While in the second division, the two clubs set an all-time spectator record for the Olympic Stadium in Munich, when more than 80,000 saw the first-ever league encounter between the two sides in 1973.

==History==
While TSV 1860 München frequently played against the two top sides in Augsburg, the TSV Schwaben and the BC Augsburg during their common time in the post-Second World War Oberliga Süd, the rivalry between the Munich and an Augsburg club only truly took off in August 1973. FC Augsburg had been formed in a merger of Schwaben and BCA in 1969 but took until 1973 to earn promotion to professional football. 1860, in turn, was a founding member of the Bundesliga but had been relegated from this league in 1970. In 1973, the two sides met for the first time in a league match in the second division Regionalliga Süd.

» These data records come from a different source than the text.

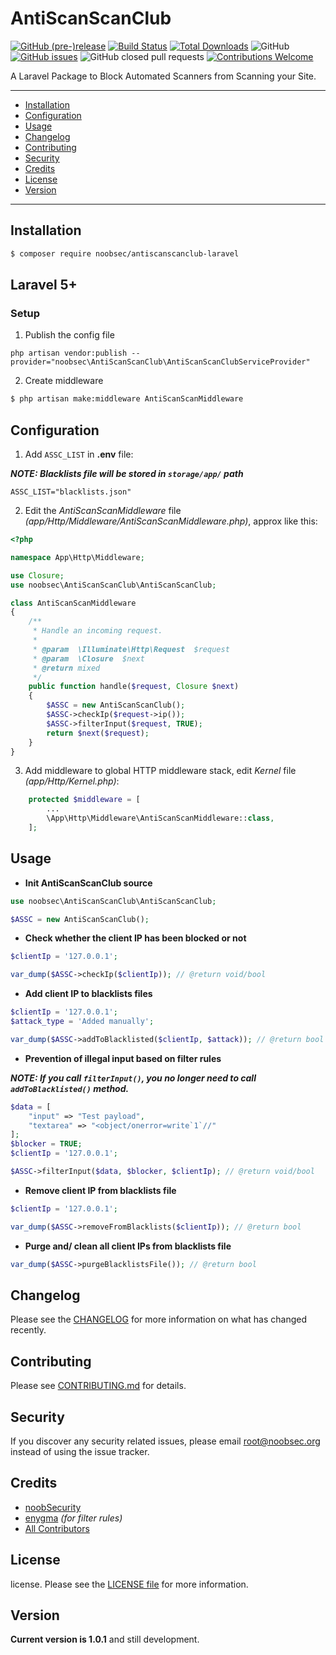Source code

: # AntiScanScanClub

[![GitHub (pre-)release](https://img.shields.io/github/release/noobsec/AntiScanScanClub-laravel/all.svg)](https://github.com/noobsec/AntiScanScanClub-laravel/releases)
[![Build Status](https://img.shields.io/travis/noobsec/AntiScanScanClub-laravel/master.svg)](https://travis-ci.org/noobsec/AntiScanScanClub-laravel)
[![Total Downloads](https://img.shields.io/packagist/dt/noobsec/antiscanscanclub-laravel.svg)](https://packagist.org/packages/noobsec/antiscanscanclub-laravel)
![GitHub](https://img.shields.io/github/license/mashape/apistatus.svg)
[![GitHub issues](https://img.shields.io/github/issues/noobsec/AntiScanScanClub-laravel.svg)](https://github.com/noobsec/AntiScanScanClub-laravel/issues)
![GitHub closed pull requests](https://img.shields.io/github/issues-pr-closed/noobsec/AntiScanScanClub-laravel.svg)
[![Contributions Welcome](https://img.shields.io/badge/contributions-welcome-brightgreen.svg?style=flat)](https://github.com/noobsec/AntiScanScanClub-laravel/issues)

A Laravel Package to Block Automated Scanners from Scanning your Site.

---

-   [Installation](#installation)
-   [Configuration](#configuration)
-   [Usage](#usage)
-   [Changelog](#changelog)
-   [Contributing](#contributing)
-   [Security](#security)
-   [Credits](#credits)
-   [License](#license)
-   [Version](#version)

---

## Installation

```bash
$ composer require noobsec/antiscanscanclub-laravel
```

## Laravel 5+

### Setup

1. Publish the config file

```ssh
php artisan vendor:publish --provider="noobsec\AntiScanScanClub\AntiScanScanClubServiceProvider"
```

2. Create middleware

```bash
$ php artisan make:middleware AntiScanScanMiddleware
```

## Configuration

1. Add `ASSC_LIST` in **.env** file:

_**NOTE: Blacklists file will be stored in `storage/app/` path**_

```
ASSC_LIST="blacklists.json"
```

2. Edit the _AntiScanScanMiddleware_ file _(app/Http/Middleware/AntiScanScanMiddleware.php)_, approx like this:

```php
<?php

namespace App\Http\Middleware;

use Closure;
use noobsec\AntiScanScanClub\AntiScanScanClub;

class AntiScanScanMiddleware
{
    /**
     * Handle an incoming request.
     *
     * @param  \Illuminate\Http\Request  $request
     * @param  \Closure  $next
     * @return mixed
     */
    public function handle($request, Closure $next)
    {
        $ASSC = new AntiScanScanClub();
        $ASSC->checkIp($request->ip());
        $ASSC->filterInput($request, TRUE);
        return $next($request);
    }
}
```

3. Add middleware to global HTTP middleware stack, edit _Kernel_ file _(app/Http/Kernel.php)_:

```php
    protected $middleware = [
    	...
        \App\Http\Middleware\AntiScanScanMiddleware::class,
    ];
```

## Usage

-   **Init AntiScanScanClub source**

```php
use noobsec\AntiScanScanClub\AntiScanScanClub;

$ASSC = new AntiScanScanClub();
```

-   **Check whether the client IP has been blocked or not**

```php
$clientIp = '127.0.0.1';

var_dump($ASSC->checkIp($clientIp)); // @return void/bool
```

-   **Add client IP to blacklists files**

```php
$clientIp = '127.0.0.1';
$attack_type = 'Added manually';

var_dump($ASSC->addToBlacklisted($clientIp, $attack)); // @return bool
```

-   **Prevention of illegal input based on filter rules**

**_NOTE: If you call `filterInput()`, you no longer need to call `addToBlacklisted()` method._**

```php
$data = [
	"input" => "Test payload",
	"textarea" => "<object/onerror=write`1`//"
];
$blocker = TRUE;
$clientIp = '127.0.0.1';

$ASSC->filterInput($data, $blocker, $clientIp); // @return void/bool
```

-   **Remove client IP from blacklists file**

```php
$clientIp = '127.0.0.1';

var_dump($ASSC->removeFromBlacklists($clientIp)); // @return bool
```

-   **Purge and/ clean all client IPs from blacklists file**

```php
var_dump($ASSC->purgeBlacklistsFile()); // @return bool
```

## Changelog

Please see the [CHANGELOG](CHANGELOG.md) for more information on what has changed recently.

## Contributing

Please see [CONTRIBUTING.md](CONTRIBUTING.md) for details.

## Security

If you discover any security related issues, please email root@noobsec.org instead of using the issue tracker.

## Credits

-   [noobSecurity](https://github.com/noobsec)
-   [enygma](https://github.com/enygma) _(for filter rules)_
-   [All Contributors](../../contributors)

## License

license. Please see the [LICENSE file](LICENSE.md) for more information.

## Version

**Current version is 1.0.1** and still development.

On 15 August 1973, in the second round of the league season, FCA traveled to Munich, alongside 25,000 Augsburg fans who caused a 40 km traffic jam on the Augsburg-Munich motorway. The amount of interest took the officials by surprise; only 8,000 tickets had been sold in advance for the game and, at best, 50,000 spectators were expected, but at kick-off 60,000 filled the stadium already - the official capacity was 73,000 spectators; and all the 73,000 tickets were sold out. Yet a large number of spectators was locked outside the gates, unable to obtain a ticket. When 1860 scored in the third minute, it led to an almost-disaster, as the fans outside broke through the gates and climbed over the fences. The correct number in the stadium that night is not known but estimated to be between 80,000 and 100,000, an all-time record for the Olympic Stadium in Munich. It was later seen as a miracle that nobody was killed but the events did lead to 137 injured people. The game is thought to have had the greatest attendance of any second division football match in the world to this date.

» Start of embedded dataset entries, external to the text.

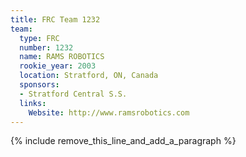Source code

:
 ```yaml
---
title: FRC Team 1232
team:
  type: FRC
  number: 1232
  name: RAMS ROBOTICS
  rookie_year: 2003
  location: Stratford, ON, Canada
  sponsors:
  - Stratford Central S.S.
  links:
    Website: http://www.ramsrobotics.com
---
```


{% include remove_this_line_and_add_a_paragraph %}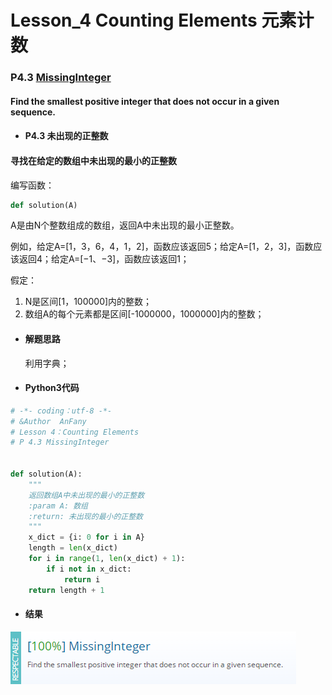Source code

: # Lesson_4 Counting Elements 元素计数

### P4.3 [MissingInteger](https://app.codility.com/programmers/lessons/4-counting_elements/missing_integer/)
#### Find the smallest positive integer that does not occur in a given sequence.


* #### P4.3 未出现的正整数

#### 寻找在给定的数组中未出现的最小的正整数

编写函数：
```python
def solution(A)
```

A是由N个整数组成的数组，返回A中未出现的最小正整数。

例如，给定A=[1，3，6，4，1，2]，函数应该返回5；给定A=[1，2，3]，函数应该返回4；给定A=[−1、−3]，函数应该返回1；

假定：
  1. N是区间[1，100000]内的整数；
  2. 数组A的每个元素都是区间[-1000000，1000000]内的整数；


* #### 解题思路

   利用字典；

* #### Python3代码
```python
# -*- coding：utf-8 -*-
# &Author  AnFany
# Lesson 4：Counting Elements
# P 4.3 MissingInteger


def solution(A):
    """
    返回数组A中未出现的最小的正整数
    :param A: 数组
    :return: 未出现的最小的正整数
    """
    x_dict = {i: 0 for i in A}
    length = len(x_dict)
    for i in range(1, len(x_dict) + 1):
        if i not in x_dict:
            return i
    return length + 1

```
* #### 结果

![image](https://github.com/Anfany/Codility-Lessons-By-Python3/blob/master/L4_Counting%20Elements/4.3.png)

After the first game of the two, spectator figures somewhat normalised. In the years to come in the second division, FCA played as a lower table side while 1860 played for promotion. Consequently, the number of spectators for the encounters of the two declined, to a low of 8,000 in 1976. More commonly, the games attracted around 20,000. Briefly, the ways of the two clubs parted when 1860 returned to the Bundesliga while FCA was relegated to the third division Bayernliga. The last encounter of the two in professional football for almost 20 years came in April 1979.

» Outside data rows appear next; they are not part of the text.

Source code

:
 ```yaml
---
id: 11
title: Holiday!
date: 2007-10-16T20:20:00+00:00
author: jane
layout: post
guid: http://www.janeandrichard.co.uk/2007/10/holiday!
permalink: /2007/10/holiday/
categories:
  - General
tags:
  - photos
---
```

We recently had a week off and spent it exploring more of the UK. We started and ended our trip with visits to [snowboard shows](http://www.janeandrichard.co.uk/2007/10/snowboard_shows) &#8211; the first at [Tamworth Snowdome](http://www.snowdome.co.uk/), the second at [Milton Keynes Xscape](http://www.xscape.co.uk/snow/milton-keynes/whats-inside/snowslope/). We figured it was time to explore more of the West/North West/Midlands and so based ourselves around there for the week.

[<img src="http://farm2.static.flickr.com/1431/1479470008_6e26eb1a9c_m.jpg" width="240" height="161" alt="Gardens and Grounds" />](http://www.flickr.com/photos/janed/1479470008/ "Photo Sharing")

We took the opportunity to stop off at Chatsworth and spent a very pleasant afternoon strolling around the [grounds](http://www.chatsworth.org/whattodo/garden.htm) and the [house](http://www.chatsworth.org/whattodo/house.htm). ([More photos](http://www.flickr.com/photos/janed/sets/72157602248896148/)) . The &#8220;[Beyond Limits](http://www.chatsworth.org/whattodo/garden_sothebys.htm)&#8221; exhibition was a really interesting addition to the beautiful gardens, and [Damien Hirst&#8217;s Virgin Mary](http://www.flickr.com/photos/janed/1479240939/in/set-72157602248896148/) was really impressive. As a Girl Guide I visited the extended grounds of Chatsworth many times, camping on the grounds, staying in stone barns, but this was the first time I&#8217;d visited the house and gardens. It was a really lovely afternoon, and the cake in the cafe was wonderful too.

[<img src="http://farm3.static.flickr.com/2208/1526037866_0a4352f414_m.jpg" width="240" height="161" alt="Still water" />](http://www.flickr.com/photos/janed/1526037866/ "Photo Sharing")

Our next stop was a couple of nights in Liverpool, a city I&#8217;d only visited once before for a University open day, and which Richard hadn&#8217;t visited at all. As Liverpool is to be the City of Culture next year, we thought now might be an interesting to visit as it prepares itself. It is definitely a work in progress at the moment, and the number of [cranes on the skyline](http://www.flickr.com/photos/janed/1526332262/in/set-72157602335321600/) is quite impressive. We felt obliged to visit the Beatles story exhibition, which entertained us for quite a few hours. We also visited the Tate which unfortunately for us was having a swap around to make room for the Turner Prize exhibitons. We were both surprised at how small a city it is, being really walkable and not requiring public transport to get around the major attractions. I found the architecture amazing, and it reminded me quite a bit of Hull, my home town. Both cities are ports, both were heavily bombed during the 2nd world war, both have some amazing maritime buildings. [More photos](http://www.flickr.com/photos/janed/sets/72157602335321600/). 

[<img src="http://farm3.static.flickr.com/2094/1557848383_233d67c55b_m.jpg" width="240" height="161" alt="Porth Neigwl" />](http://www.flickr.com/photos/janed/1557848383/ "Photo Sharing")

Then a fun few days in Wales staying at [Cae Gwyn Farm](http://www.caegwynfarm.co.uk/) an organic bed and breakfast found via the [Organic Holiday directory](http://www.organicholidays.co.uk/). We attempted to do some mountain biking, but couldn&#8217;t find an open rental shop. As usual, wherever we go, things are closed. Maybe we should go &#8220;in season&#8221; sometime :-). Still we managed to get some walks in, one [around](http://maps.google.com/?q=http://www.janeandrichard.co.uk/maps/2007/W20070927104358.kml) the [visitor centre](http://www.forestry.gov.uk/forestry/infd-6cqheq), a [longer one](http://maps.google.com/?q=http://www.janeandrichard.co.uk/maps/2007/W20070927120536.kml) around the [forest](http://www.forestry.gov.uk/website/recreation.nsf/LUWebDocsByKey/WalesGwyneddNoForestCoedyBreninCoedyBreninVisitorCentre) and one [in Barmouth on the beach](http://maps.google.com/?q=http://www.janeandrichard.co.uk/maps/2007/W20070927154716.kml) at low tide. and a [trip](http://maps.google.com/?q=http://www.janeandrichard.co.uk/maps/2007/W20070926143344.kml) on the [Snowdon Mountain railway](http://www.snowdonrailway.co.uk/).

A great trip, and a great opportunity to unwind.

After TSV 1860 was forcibly relegated to the third division for financial reasons in 1982, the two sides met at that level from 1983 onwards for the next eight seasons with, at times, still heated encounters, depending on the ambition and success of the two sides. 1860 returned to professional football in 1991, for just a season, played in the Bayernliga once more in 1992-93 and then finally made a permanent return to professional football. FCA stayed behind and the two sides would not meet again in a league match for 13 years.

In this era, FCA had to contend itself with encounters with its rivals reserve side, TSV 1860 München II, with the two teams meeting in the Bayernliga and Regionalliga, but with spectator figures ranging between a couple of hundred to a few thousand rather than tenthousands.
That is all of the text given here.